## [PROBLEM STATEMENT]
Copy each line below that contains "DoxyParams".
──────── RECORDED INFORMATION ────────
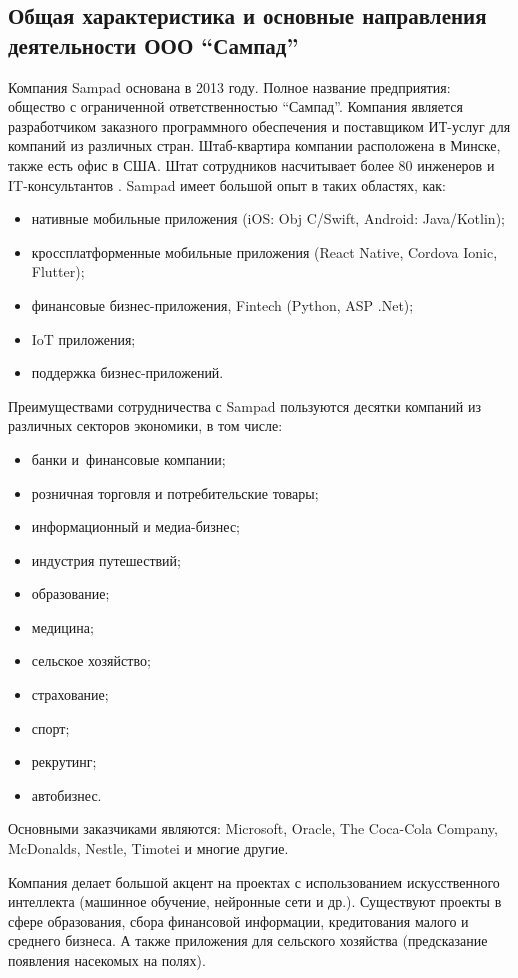 \subsection{Общая характеристика и основные направления деятельности ООО \enquote{Сампад}}
\label{sec:develop:company}

Компания Sampad основана в 2013 году. Полное название предприятия: общество с ограниченной ответственностью \enquote{Сампад}. Компания является разработчиком заказного программного обеспечения и поставщиком ИТ-услуг  для компаний из различных стран. Штаб-квартира компании расположена в Минске, также есть офис в США. Штат сотрудников насчитывает более 80 инженеров и IT-консультантов \cite{sampad_data}.
Sampad имеет большой опыт в таких областях, как:
\begin{itemize}
    \item нативные мобильные приложения (iOS: Obj C/Swift, Android: Java/Kotlin);
    \item кроссплатформенные мобильные приложения (React Native, Cordova Ionic, Flutter);
    \item финансовые бизнес-приложения, Fintech (Python, ASP .Net);
    \item IoT приложения;
    \item поддержка бизнес-приложений.
\end{itemize}
Преимуществами сотрудничества с Sampad пользуются десятки компаний из различных секторов экономики, в том числе:

\begin{itemize}
    \item банки и финансовые компании;
    \item розничная торговля и потребительские товары;
    \item информационный и медиа-бизнес;
    \item индустрия путешествий;
    \item образование;
    \item медицина;
    \item сельское хозяйство;
    \item страхование;
    \item спорт;
    \item рекрутинг;
    \item автобизнес.
\end{itemize}
Основными заказчиками являются: Microsoft, Oracle, The Coca-Cola Company, McDonalds, Nestle, Timotei и многие другие.

Компания делает большой акцент на проектах с использованием искусственного интеллекта (машинное обучение, нейронные сети и др.). Существуют проекты в сфере образования, сбора финансовой информации, кредитования малого и среднего бизнеса. А также приложения для сельского хозяйства (предсказание появления насекомых на полях).

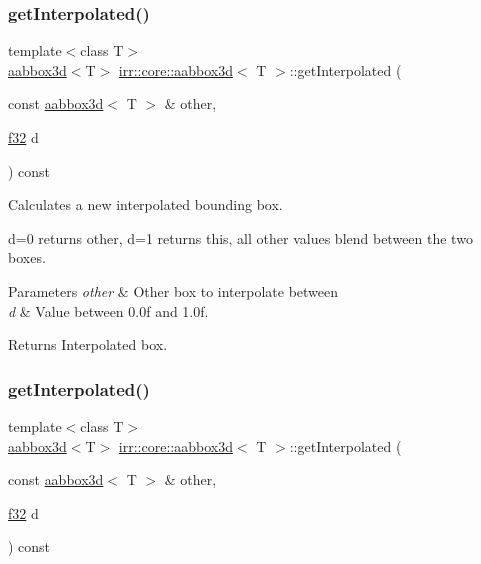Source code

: \subsubsection{\texorpdfstring{get\+Interpolated()}{getInterpolated()}\hspace{0.1cm}{\footnotesize\ttfamily [1/2]}}
{\footnotesize\ttfamily template$<$class T$>$ \\
\hyperlink{classirr_1_1core_1_1aabbox3d}{aabbox3d}$<$T$>$ \hyperlink{classirr_1_1core_1_1aabbox3d}{irr\+::core\+::aabbox3d}$<$ T $>$\+::get\+Interpolated (\begin{DoxyParamCaption}\item[{const \hyperlink{classirr_1_1core_1_1aabbox3d}{aabbox3d}$<$ T $>$ \&}]{other,  }\item[{\hyperlink{namespaceirr_a0277be98d67dc26ff93b1a6a1d086b07}{f32}}]{d }\end{DoxyParamCaption}) const\hspace{0.3cm}{\ttfamily [inline]}}



Calculates a new interpolated bounding box. 

d=0 returns other, d=1 returns this, all other values blend between the two boxes. 
\begin{DoxyParams}{Parameters}
{\em other} & Other box to interpolate between \\
\hline
{\em d} & Value between 0.\+0f and 1.\+0f. \\
\hline
\end{DoxyParams}
\begin{DoxyReturn}{Returns}
Interpolated box. 
\end{DoxyReturn}
\mbox{\label{classirr_1_1core_1_1aabbox3d_a2c2073f3693819d99906f2ae36dd19de}} 
\subsubsection{\texorpdfstring{get\+Interpolated()}{getInterpolated()}\hspace{0.1cm}{\footnotesize\ttfamily [2/2]}}
{\footnotesize\ttfamily template$<$class T$>$ \\
\hyperlink{classirr_1_1core_1_1aabbox3d}{aabbox3d}$<$T$>$ \hyperlink{classirr_1_1core_1_1aabbox3d}{irr\+::core\+::aabbox3d}$<$ T $>$\+::get\+Interpolated (\begin{DoxyParamCaption}\item[{const \hyperlink{classirr_1_1core_1_1aabbox3d}{aabbox3d}$<$ T $>$ \&}]{other,  }\item[{\hyperlink{namespaceirr_a0277be98d67dc26ff93b1a6a1d086b07}{f32}}]{d }\end{DoxyParamCaption}) const\hspace{0.3cm}{\ttfamily [inline]}}



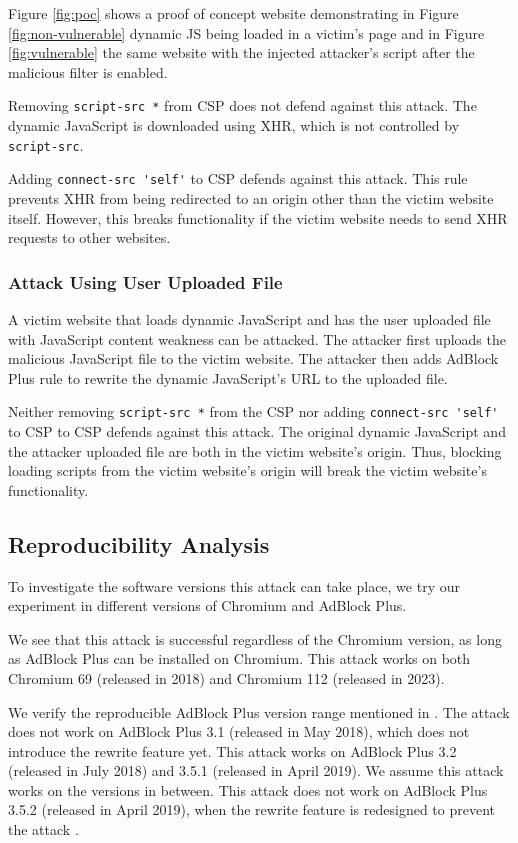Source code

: \documentclass[conference]{IEEEtran}
\begin{document}
Figure \ref{fig:poc} shows a proof of concept website demonstrating in Figure \ref{fig:non-vulnerable} dynamic JS being loaded in a victim's page and in Figure \ref{fig:vulnerable} the same website with the injected attacker's script after the malicious filter is enabled.

Removing \lstinline{script-src *} from CSP does not defend against this attack. The dynamic JavaScript is downloaded using XHR, which is not controlled by \lstinline{script-src}.

Adding \lstinline{connect-src 'self'} to CSP defends against this attack. This rule prevents XHR from being redirected to an origin other than the victim website itself. However, this breaks functionality if the victim website needs to send XHR requests to other websites.

\subsubsection{Attack Using User Uploaded File}

A victim website that loads dynamic JavaScript and has the user uploaded file with JavaScript content weakness can be attacked. The attacker first uploads the malicious JavaScript file to the victim website. The attacker then adds AdBlock Plus rule to rewrite the dynamic JavaScript's URL to the uploaded file.

Neither removing \lstinline{script-src *} from the CSP nor adding \lstinline{connect-src 'self'} to CSP to CSP defends against this attack. The original dynamic JavaScript and the attacker uploaded file are both in the victim website's origin. Thus, blocking loading scripts from the victim website's origin will break the victim website's functionality.

\subsection{Reproducibility Analysis}

To investigate the software versions this attack can take place, we try our experiment in different versions of Chromium and AdBlock Plus.

We see that this attack is successful regardless of the Chromium version, as long as AdBlock Plus can be installed on Chromium. This attack works on both Chromium 69 (released in 2018) and Chromium 112 (released in 2023).

We verify the reproducible AdBlock Plus version range mentioned in \cite{abp_code_injection}. The attack does not work on AdBlock Plus 3.1 (released in May 2018), which does not introduce the rewrite feature yet. This attack works on AdBlock Plus 3.2 (released in July 2018) and 3.5.1 (released in April 2019). We assume this attack works on the versions in between. This attack does not work on AdBlock Plus 3.5.2 (released in April 2019), when the rewrite feature is redesigned to prevent the attack \cite{cr4chrome_abp}.
\end{document}
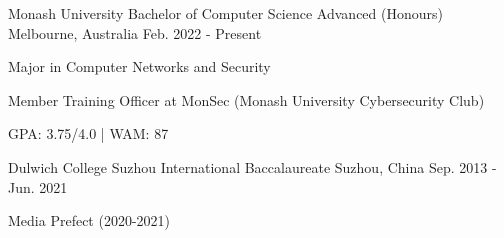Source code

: 

\begin{cventries}


    \cventry
    {Monash University}
    {Bachelor of Computer Science Advanced (Honours)}
    {Melbourne, Australia}
    {Feb. 2022 - Present}
    {
        \begin{cvitems}
            \item {Major in Computer Networks and Security}
            \item {Member Training Officer at MonSec (Monash University Cybersecurity Club)}
            \item {GPA: 3.75/4.0 | WAM: 87}
        \end{cvitems}
    }


  \cventry
    {Dulwich College Suzhou} %
    {International Baccalaureate} %
    {Suzhou, China} %
    {Sep. 2013 - Jun. 2021} %
    {
      \begin{cvitems} %
        \item {Media Prefect (2020-2021)}
      \end{cvitems}
    }

\end{cventries}
\vspace{-3.0mm}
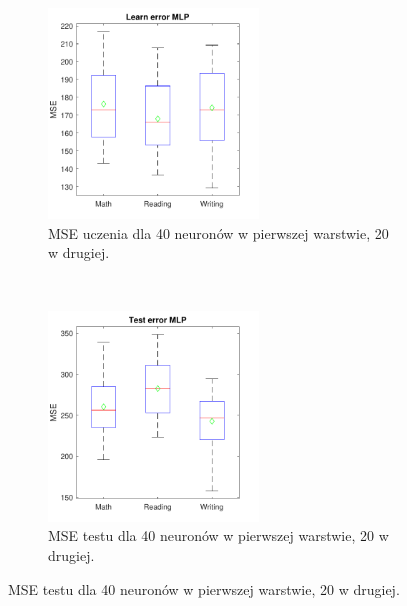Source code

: \documentclass[12pt]{article}
\begin{document}
\begin{figure}[H]
\centering
\begin{subfigure}[t]{0.48\textwidth} 
\centering
\includegraphics[height=2.2in]{radbas_tansig_purelin_20_learnBoxplot.pdf}
\caption{MSE uczenia dla  40 neuronów w pierwszej warstwie, 20 w drugiej.}
\end{subfigure}
~~
\begin{subfigure}[t]{0.48\textwidth} 
\centering
\includegraphics[height=2.2in]{radbas_tansig_purelin_20_testBoxplot.pdf}
\caption{MSE testu dla  40 neuronów w pierwszej warstwie, 20 w drugiej.}
\end{subfigure}


\end{figure}
\end{document}
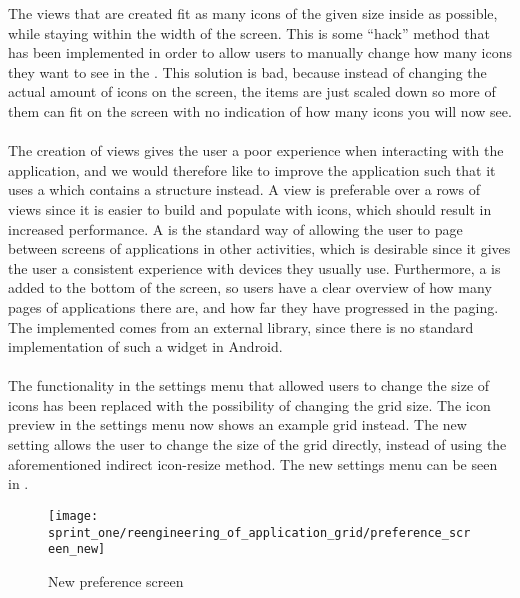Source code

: The  views that are created fit as many icons of the given size inside as possible, while staying within the width of the screen. This is some ``hack'' method that has been implemented in order to allow users to manually change how many icons they want to see in the \launcher. This solution is bad, because instead of changing the actual amount of icons on the screen, the items are just scaled down so more of them can fit on the screen with no indication of how many icons you will now see.
\\\\
The creation of  views gives the user a poor experience when interacting with the application, and we would therefore like to improve the \launcher application such that it uses a  which contains a  structure instead. A  view is preferable over a rows of  views since it is easier to build and populate with icons, which should result in increased performance. A  is the standard way of allowing the user to page between screens of applications in other \launcher activities, which is desirable since it gives the user a consistent experience with devices they usually use. Furthermore, a  is added to the bottom of the screen, so users have a clear overview of how many pages of applications there are, and how far they have progressed in the paging. The implemented  comes from an external library\parencite{view_pager_indicator_avianey}, since there is no standard implementation of such a widget in Android.
\\\\
The functionality in the settings menu that allowed users to change the size of icons has been replaced with the possibility of changing the \launcher grid size. The icon preview in the settings menu now shows an example grid instead. The new setting allows the user to change the size of the grid directly, instead of using the aforementioned indirect icon-resize method. The new settings menu can be seen in .

\begin{figure}[!htbp]
    \centering
    \texttt{[image: sprint\_one/reengineering\_of\_application\_grid/preference\_screen\_new]}
    \caption{New preference screen}
    \label{fig:preference_screen_new}
\end{figure}
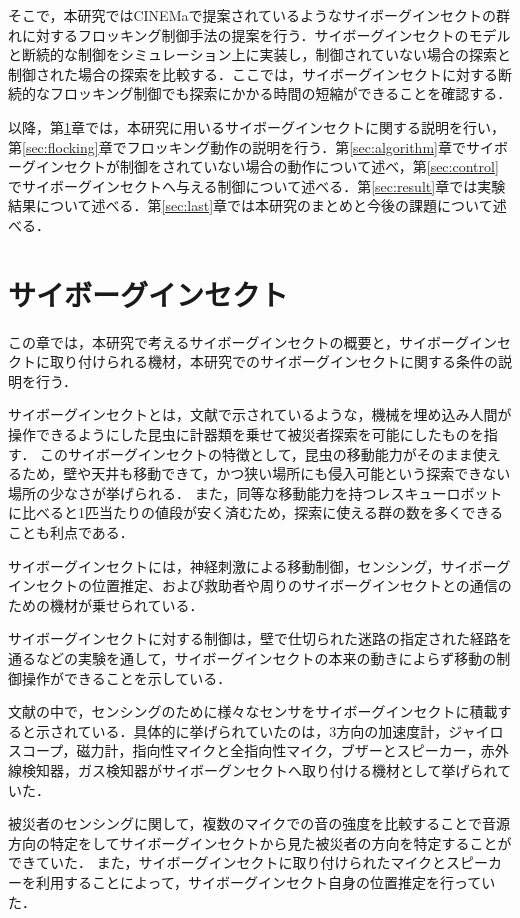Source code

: \documentclass[a4paper,11pt]{jarticle}
\begin{document}
	そこで，本研究ではCINEMaで提案されているようなサイボーグインセクトの群れに対するフロッキング制御手法の提案を行う．サイボーグインセクトのモデルと断続的な制御をシミュレーション上に実装し，制御されていない場合の探索と制御された場合の探索を比較する．ここでは，サイボーグインセクトに対する断続的なフロッキング制御でも探索にかかる時間の短縮ができることを確認する．
	
	以降，第\ref{sec:CyborgInsect}章では，本研究に用いるサイボーグインセクトに関する説明を行い，第\ref{sec:flocking}章でフロッキング動作の説明を行う．第\ref{sec:algorithm}章でサイボーグインセクトが制御をされていない場合の動作について述べ，第\ref{sec:control}でサイボーグインセクトへ与える制御について述べる．第\ref{sec:result}章では実験結果について述べる．第\ref{sec:last}章では本研究のまとめと今後の課題について述べる．
	\section{サイボーグインセクト}
	\label{sec:CyborgInsect}
	この章では，本研究で考えるサイボーグインセクトの概要と，サイボーグインセクトに取り付けられる機材，本研究でのサイボーグインセクトに関する条件の説明を行う．
	
	サイボーグインセクトとは，文献\cite{CyborgInsect}で示されているような，機械を埋め込み人間が操作できるようにした昆虫に計器類を乗せて被災者探索を可能にしたものを指す．
	このサイボーグインセクトの特徴として，昆虫の移動能力がそのまま使えるため，壁や天井も移動できて，かつ狭い場所にも侵入可能という探索できない場所の少なさが挙げられる．
	また，同等な移動能力を持つレスキューロボットに比べると1匹当たりの値段が安く済むため，探索に使える群の数を多くできることも利点である．
	
	サイボーグインセクトには，神経刺激による移動制御，センシング，サイボーグインセクトの位置推定、および救助者や周りのサイボーグインセクトとの通信のための機材が乗せられている．
	
	サイボーグインセクトに対する制御は，壁で仕切られた迷路の指定された経路を通るなどの実験を通して，サイボーグインセクトの本来の動きによらず移動の制御操作ができることを示している\cite{CINEMa}．
	
	文献\cite{CINEMa}の中で，センシングのために様々なセンサをサイボーグインセクトに積載すると示されている．具体的に挙げられていたのは，3方向の加速度計，ジャイロスコープ，磁力計，指向性マイクと全指向性マイク，ブザーとスピーカー，赤外線検知器，ガス検知器がサイボーグンセクトへ取り付ける機材として挙げられていた．
	
	被災者のセンシングに関して，複数のマイクでの音の強度を比較することで音源方向の特定をしてサイボーグインセクトから見た被災者の方向を特定することができていた．
	また，サイボーグインセクトに取り付けられたマイクとスピーカーを利用することによって，サイボーグインセクト自身の位置推定を行っていた．
	
\end{document}
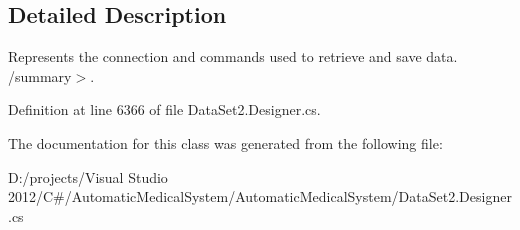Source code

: \subsection{Detailed Description}
Represents the connection and commands used to retrieve and save data. /summary$>$. 

Definition at line 6366 of file DataSet2.Designer.cs.

The documentation for this class was generated from the following file:\begin{CompactItemize}
\item 
D:/projects/Visual Studio 2012/C\#/AutomaticMedicalSystem/AutomaticMedicalSystem/DataSet2.Designer.cs\end{CompactItemize}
────────
## [RESULT OF THIS TASK]
\begin{DoxyParams}{Parameters}
\end{DoxyParams}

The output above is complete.